About this exercise
In the records, find each line where "that" occurs, and copy it.

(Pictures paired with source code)
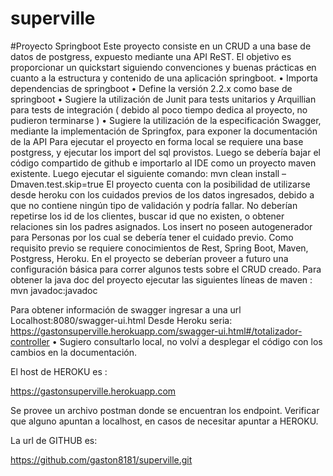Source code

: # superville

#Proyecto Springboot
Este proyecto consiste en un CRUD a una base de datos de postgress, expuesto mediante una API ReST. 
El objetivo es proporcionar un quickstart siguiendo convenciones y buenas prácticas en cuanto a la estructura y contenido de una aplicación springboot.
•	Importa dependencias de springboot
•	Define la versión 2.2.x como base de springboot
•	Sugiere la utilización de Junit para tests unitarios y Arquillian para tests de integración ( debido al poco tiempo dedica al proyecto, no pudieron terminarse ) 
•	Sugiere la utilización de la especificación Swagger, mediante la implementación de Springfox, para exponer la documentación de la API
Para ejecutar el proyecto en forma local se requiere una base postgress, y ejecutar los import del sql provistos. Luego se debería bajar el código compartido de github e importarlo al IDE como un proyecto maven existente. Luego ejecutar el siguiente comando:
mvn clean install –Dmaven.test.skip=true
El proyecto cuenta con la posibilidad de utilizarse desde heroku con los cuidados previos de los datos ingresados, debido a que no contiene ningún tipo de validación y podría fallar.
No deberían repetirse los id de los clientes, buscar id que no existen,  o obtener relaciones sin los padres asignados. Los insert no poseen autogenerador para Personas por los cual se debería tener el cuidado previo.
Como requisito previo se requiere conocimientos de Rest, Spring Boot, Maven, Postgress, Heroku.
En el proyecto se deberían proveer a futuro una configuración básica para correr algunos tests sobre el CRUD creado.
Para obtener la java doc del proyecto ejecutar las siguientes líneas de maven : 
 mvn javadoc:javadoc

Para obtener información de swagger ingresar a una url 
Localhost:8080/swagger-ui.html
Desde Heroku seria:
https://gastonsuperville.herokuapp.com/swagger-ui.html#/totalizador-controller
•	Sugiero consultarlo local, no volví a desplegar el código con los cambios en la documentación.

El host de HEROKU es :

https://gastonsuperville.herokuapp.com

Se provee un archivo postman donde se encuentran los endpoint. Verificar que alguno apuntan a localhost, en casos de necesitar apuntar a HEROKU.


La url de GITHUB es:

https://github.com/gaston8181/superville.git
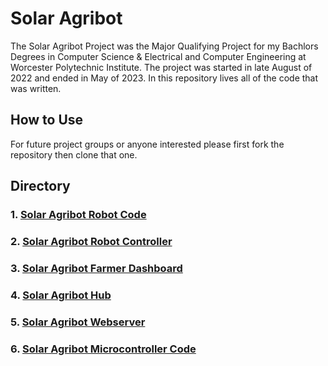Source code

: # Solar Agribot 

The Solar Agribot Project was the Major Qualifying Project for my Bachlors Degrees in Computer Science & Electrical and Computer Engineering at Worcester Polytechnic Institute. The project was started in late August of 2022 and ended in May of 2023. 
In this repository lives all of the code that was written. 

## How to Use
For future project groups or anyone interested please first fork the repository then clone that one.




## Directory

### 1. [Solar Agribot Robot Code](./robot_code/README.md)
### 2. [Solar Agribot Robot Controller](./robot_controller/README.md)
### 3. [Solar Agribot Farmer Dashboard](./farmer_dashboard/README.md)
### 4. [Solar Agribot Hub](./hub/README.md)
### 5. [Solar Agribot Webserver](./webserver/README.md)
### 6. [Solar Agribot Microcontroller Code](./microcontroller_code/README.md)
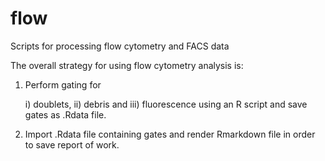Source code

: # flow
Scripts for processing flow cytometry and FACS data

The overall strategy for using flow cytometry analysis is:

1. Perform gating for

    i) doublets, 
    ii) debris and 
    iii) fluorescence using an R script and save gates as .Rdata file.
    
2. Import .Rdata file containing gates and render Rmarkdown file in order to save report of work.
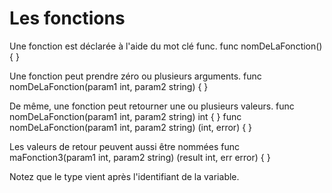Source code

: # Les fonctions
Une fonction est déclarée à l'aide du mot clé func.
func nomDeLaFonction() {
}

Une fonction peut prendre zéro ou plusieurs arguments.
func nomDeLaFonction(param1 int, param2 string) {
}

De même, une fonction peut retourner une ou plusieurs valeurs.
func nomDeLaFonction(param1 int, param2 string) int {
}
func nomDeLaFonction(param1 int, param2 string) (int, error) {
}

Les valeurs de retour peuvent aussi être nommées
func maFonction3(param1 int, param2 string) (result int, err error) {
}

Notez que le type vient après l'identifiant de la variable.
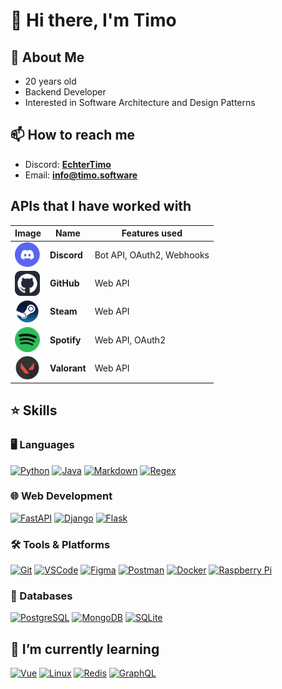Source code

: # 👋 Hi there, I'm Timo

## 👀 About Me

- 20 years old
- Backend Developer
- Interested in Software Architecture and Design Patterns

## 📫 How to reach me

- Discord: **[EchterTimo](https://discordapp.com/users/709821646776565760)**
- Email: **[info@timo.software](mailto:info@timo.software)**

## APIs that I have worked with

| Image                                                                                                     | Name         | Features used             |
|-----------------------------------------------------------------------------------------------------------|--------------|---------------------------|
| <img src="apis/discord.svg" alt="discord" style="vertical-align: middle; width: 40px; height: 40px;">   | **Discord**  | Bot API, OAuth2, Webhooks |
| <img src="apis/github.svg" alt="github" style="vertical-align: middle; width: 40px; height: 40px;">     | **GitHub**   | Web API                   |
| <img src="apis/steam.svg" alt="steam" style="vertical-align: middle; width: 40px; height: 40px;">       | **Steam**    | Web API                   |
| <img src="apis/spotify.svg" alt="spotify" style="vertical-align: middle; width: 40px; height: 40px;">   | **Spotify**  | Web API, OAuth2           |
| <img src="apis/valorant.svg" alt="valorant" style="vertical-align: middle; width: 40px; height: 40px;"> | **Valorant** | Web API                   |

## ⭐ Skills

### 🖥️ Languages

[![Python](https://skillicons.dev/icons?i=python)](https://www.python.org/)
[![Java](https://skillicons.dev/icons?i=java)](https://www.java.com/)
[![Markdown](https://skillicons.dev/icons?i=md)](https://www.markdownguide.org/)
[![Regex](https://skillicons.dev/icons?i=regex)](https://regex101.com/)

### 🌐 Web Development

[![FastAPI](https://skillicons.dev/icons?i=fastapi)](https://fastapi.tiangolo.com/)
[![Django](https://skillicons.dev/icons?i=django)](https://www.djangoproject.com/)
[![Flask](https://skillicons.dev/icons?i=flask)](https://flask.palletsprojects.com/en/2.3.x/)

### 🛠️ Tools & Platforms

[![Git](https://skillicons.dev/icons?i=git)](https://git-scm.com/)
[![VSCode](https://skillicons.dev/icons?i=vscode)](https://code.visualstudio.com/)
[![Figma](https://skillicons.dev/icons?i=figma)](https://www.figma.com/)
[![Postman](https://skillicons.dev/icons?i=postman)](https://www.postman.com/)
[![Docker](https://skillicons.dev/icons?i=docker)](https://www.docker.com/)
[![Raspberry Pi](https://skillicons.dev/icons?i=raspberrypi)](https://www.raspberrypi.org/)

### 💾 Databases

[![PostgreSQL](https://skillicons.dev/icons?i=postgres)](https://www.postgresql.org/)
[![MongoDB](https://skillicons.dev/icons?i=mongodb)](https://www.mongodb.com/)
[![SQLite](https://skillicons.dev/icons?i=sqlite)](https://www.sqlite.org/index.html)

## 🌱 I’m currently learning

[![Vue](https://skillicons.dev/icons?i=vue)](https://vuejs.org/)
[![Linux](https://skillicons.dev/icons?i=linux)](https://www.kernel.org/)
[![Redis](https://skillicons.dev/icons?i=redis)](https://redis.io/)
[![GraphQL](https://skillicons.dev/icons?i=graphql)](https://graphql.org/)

Answer to this exercise
In this repository lives all of the code that was written. 
For future project groups or anyone interested please first fork the repository then clone that one.
## APIs that I have worked with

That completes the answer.